» TO DO: Look through the data below. Collect every line where the word "paramètre" occurs.

*** Block opens ***

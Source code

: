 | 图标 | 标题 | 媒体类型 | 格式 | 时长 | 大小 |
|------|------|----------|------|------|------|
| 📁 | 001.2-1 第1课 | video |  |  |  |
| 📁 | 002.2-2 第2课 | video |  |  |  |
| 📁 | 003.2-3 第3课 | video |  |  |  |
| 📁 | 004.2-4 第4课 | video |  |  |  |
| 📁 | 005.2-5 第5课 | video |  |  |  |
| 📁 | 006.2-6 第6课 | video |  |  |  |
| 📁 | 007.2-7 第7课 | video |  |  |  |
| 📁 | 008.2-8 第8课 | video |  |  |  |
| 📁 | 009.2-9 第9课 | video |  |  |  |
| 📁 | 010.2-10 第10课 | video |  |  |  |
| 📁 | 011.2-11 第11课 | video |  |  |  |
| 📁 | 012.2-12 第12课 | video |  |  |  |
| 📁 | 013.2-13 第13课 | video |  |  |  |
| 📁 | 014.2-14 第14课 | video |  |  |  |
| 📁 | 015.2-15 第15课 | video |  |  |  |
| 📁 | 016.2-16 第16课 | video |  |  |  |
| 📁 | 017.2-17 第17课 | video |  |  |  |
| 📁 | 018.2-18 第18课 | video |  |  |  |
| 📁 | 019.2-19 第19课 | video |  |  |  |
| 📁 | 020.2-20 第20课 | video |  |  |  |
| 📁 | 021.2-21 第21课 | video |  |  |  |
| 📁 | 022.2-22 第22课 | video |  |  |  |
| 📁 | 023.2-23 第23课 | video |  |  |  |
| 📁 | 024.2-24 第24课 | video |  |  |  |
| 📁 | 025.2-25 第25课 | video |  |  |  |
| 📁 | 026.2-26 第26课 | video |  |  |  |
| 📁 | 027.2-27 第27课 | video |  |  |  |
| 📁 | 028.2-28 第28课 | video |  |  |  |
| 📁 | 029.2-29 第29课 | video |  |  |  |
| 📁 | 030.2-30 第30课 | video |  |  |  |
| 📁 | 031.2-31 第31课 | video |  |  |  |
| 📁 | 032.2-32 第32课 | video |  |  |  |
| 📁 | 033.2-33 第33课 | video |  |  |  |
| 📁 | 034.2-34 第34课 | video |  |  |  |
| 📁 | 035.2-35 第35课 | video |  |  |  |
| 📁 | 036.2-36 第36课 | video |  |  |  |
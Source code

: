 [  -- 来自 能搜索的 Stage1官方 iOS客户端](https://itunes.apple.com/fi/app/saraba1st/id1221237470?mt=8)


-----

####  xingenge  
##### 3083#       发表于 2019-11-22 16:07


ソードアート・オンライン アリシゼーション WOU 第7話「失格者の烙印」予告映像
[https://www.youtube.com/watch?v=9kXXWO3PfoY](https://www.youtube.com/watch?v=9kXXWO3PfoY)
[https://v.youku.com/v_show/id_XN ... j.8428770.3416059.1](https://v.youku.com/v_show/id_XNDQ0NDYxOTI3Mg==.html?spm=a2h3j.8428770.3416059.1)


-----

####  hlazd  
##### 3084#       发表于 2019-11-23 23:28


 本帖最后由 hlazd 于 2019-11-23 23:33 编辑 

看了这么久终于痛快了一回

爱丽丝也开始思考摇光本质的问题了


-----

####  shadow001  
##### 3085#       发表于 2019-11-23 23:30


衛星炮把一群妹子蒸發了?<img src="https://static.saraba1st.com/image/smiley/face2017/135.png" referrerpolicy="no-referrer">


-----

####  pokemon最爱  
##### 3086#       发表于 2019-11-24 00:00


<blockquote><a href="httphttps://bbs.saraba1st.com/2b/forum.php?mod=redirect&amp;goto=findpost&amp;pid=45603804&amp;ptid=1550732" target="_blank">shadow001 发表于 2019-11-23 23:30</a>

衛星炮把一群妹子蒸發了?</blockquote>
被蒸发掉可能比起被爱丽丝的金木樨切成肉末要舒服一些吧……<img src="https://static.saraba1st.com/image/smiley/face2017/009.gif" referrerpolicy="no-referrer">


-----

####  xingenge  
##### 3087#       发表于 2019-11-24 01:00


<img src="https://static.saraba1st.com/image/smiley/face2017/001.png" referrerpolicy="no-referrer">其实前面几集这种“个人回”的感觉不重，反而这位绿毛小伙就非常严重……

*** Block closes ***
*** Block opens ***

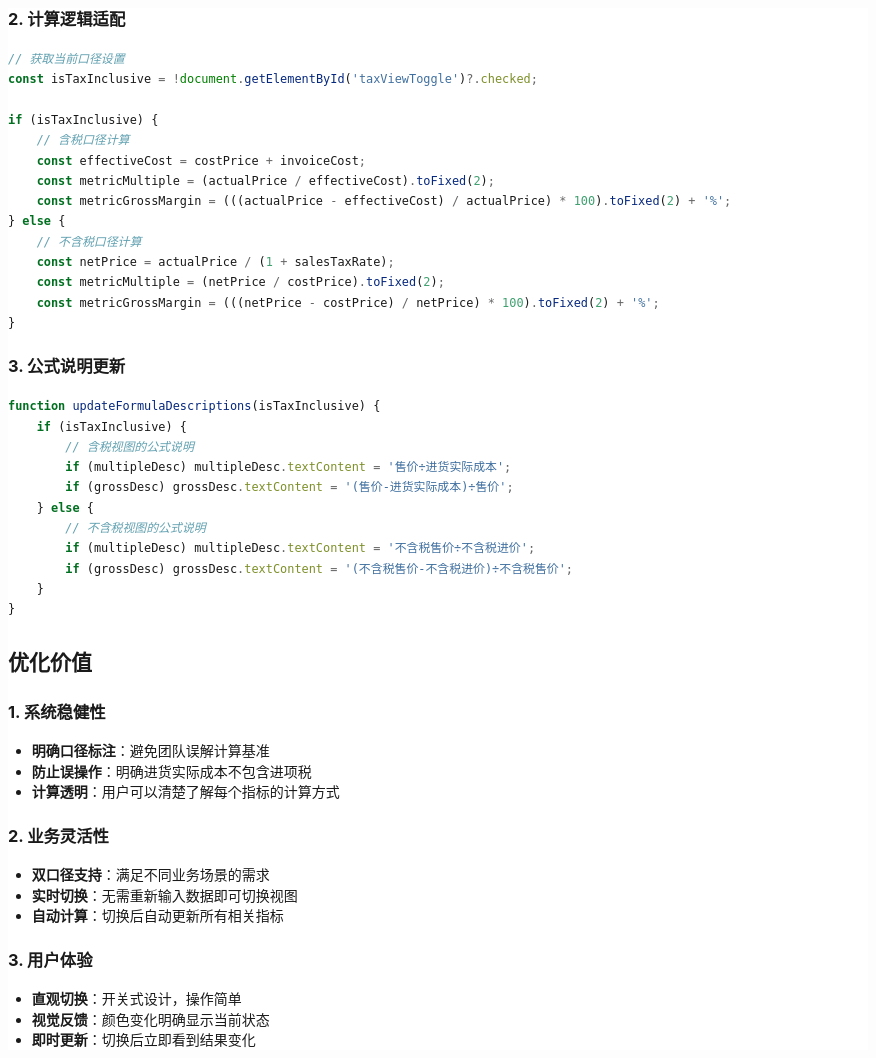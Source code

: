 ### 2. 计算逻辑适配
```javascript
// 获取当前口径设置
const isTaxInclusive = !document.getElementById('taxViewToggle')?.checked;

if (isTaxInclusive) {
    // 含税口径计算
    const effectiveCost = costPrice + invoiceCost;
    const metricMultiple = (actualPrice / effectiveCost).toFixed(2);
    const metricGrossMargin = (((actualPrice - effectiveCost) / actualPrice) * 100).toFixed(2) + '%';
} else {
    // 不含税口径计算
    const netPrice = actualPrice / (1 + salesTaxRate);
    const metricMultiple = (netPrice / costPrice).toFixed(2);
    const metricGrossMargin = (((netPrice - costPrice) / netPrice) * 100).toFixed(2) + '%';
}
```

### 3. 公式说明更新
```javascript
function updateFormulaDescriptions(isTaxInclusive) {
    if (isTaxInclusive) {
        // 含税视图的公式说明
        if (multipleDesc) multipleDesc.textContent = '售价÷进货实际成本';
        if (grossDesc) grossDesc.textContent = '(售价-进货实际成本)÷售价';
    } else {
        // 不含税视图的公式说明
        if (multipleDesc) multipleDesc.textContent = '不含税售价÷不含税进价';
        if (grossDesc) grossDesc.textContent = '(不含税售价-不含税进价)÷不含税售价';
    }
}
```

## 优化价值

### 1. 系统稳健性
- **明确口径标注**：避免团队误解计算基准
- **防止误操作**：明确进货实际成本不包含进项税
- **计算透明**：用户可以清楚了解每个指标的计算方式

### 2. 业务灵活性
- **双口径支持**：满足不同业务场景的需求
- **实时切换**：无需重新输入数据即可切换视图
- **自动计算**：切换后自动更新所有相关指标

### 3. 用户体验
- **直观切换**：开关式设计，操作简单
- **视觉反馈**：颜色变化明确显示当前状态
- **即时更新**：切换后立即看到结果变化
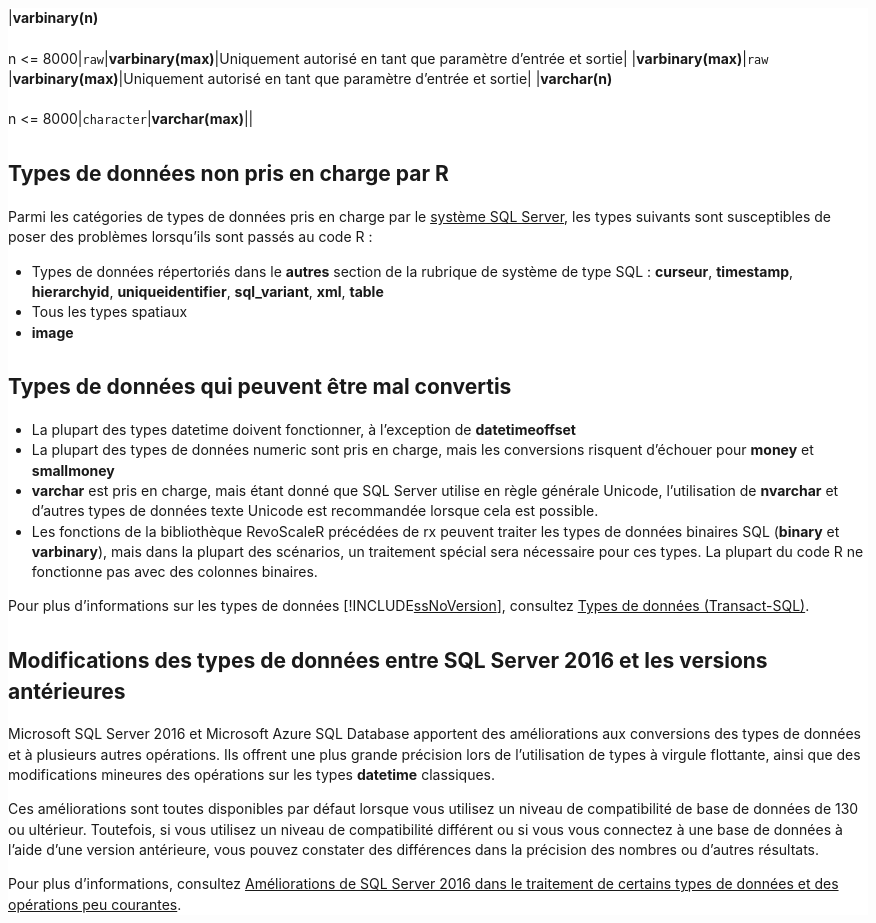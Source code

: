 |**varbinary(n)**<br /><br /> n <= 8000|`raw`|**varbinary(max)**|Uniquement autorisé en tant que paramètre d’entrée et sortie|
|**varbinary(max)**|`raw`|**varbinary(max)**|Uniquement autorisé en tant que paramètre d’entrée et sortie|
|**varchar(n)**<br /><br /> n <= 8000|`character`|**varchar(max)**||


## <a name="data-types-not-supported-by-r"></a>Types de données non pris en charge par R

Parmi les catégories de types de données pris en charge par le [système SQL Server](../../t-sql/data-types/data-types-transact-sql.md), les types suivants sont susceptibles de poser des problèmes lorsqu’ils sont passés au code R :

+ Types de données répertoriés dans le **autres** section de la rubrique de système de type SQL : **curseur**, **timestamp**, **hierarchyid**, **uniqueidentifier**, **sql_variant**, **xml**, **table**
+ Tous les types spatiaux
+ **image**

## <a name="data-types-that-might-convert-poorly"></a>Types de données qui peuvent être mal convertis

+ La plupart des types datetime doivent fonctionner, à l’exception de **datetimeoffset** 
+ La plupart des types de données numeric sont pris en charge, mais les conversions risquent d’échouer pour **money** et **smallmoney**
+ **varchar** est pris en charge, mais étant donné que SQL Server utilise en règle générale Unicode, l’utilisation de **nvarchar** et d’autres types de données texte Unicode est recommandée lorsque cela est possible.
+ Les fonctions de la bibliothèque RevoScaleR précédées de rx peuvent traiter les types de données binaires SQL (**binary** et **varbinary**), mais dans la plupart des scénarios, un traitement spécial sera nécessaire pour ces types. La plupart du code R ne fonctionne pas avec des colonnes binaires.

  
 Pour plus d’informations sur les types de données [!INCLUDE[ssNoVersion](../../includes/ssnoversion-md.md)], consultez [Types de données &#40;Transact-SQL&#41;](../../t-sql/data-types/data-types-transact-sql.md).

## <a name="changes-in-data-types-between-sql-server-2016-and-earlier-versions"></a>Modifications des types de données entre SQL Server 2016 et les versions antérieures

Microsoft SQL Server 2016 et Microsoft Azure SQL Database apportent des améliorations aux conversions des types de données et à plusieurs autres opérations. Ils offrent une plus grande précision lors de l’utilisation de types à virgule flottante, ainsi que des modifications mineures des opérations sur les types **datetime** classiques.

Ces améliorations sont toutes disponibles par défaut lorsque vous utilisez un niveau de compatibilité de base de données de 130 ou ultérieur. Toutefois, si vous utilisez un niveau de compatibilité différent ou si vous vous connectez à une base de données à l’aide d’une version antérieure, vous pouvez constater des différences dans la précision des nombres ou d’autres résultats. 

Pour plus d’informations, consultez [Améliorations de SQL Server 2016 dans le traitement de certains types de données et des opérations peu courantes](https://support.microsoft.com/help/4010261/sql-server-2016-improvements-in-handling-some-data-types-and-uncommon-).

*** Block closes ***
*** Block opens ***

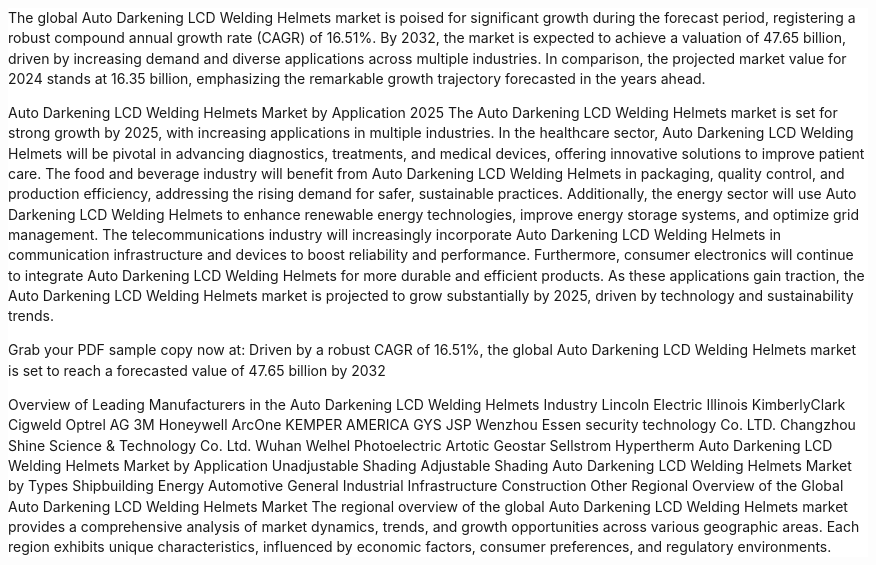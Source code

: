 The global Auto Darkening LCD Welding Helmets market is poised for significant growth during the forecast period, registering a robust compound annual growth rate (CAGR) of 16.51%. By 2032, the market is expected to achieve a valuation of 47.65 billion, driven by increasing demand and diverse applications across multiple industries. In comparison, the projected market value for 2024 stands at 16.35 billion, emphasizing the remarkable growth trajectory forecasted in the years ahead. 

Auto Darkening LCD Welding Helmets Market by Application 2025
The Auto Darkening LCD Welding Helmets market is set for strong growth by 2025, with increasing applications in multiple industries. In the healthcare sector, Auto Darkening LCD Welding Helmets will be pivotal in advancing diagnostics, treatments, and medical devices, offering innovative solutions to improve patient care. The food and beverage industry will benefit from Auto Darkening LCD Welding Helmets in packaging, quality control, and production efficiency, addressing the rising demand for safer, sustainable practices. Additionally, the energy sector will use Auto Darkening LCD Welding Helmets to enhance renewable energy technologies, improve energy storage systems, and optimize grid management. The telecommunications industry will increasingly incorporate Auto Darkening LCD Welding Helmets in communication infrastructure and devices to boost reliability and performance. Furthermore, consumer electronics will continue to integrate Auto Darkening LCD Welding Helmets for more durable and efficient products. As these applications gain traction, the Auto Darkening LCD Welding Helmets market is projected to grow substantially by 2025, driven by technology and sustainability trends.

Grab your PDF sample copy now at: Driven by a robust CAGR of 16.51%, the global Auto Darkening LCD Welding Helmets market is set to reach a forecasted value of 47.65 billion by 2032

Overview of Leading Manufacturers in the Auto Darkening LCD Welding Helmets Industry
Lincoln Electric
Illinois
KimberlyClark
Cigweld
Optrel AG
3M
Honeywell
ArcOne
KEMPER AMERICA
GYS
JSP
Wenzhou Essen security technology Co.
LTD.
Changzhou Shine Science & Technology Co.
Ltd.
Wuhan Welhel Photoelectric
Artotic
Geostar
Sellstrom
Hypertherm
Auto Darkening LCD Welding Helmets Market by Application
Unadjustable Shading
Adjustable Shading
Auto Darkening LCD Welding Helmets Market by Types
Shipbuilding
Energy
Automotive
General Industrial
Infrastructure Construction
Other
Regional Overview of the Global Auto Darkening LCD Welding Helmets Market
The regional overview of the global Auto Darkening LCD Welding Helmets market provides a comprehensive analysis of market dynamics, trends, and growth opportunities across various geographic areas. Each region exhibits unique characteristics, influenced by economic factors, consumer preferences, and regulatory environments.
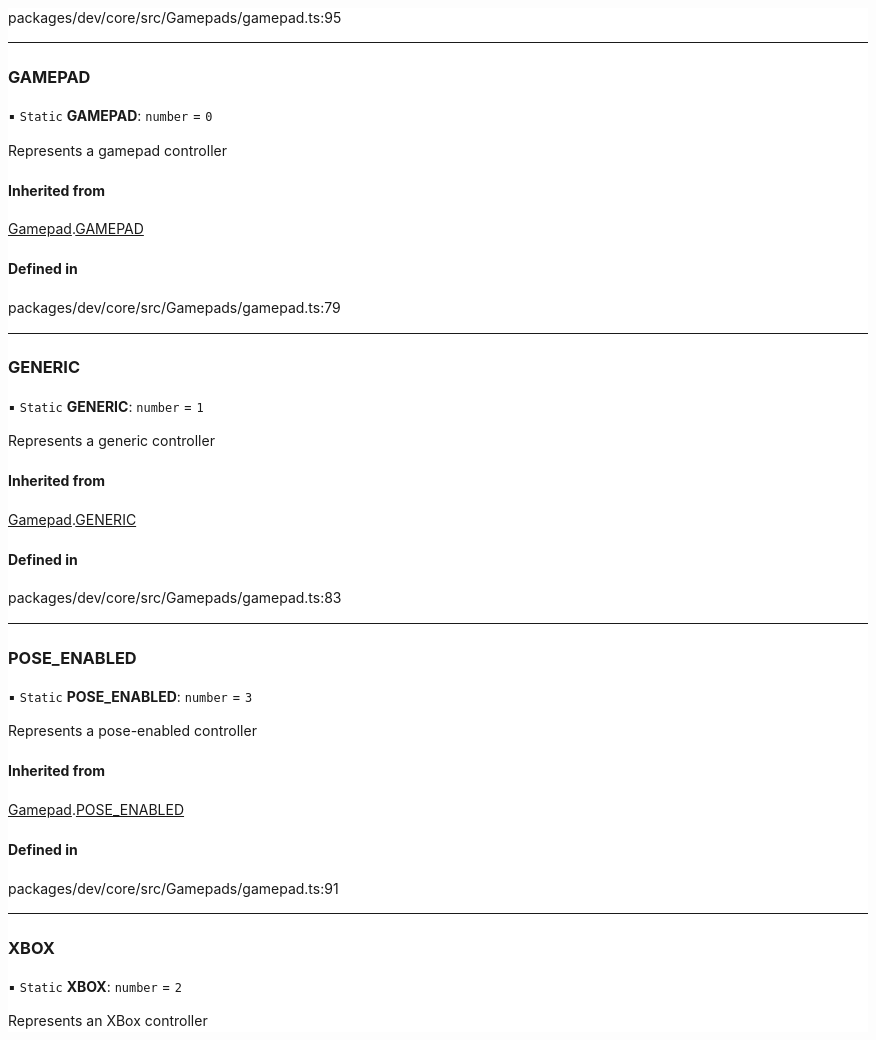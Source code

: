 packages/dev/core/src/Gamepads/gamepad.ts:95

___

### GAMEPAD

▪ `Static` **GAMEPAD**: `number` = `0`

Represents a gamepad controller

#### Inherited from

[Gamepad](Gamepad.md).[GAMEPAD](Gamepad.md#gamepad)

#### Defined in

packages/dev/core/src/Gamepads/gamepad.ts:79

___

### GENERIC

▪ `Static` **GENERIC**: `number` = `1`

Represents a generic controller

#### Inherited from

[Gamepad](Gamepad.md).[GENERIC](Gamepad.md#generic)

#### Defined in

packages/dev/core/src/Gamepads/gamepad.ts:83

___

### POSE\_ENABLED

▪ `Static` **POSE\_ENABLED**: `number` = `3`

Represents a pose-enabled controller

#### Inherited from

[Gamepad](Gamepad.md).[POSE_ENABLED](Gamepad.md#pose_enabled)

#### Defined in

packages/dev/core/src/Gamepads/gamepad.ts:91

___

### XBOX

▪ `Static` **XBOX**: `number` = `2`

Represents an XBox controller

*** Block closes ***

» THE ANSWER:
: |**varbinary(n)**<br /><br /> n <= 8000|`raw`|**varbinary(max)**|Uniquement autorisé en tant que paramètre d’entrée et sortie|
|**varbinary(max)**|`raw`|**varbinary(max)**|Uniquement autorisé en tant que paramètre d’entrée et sortie|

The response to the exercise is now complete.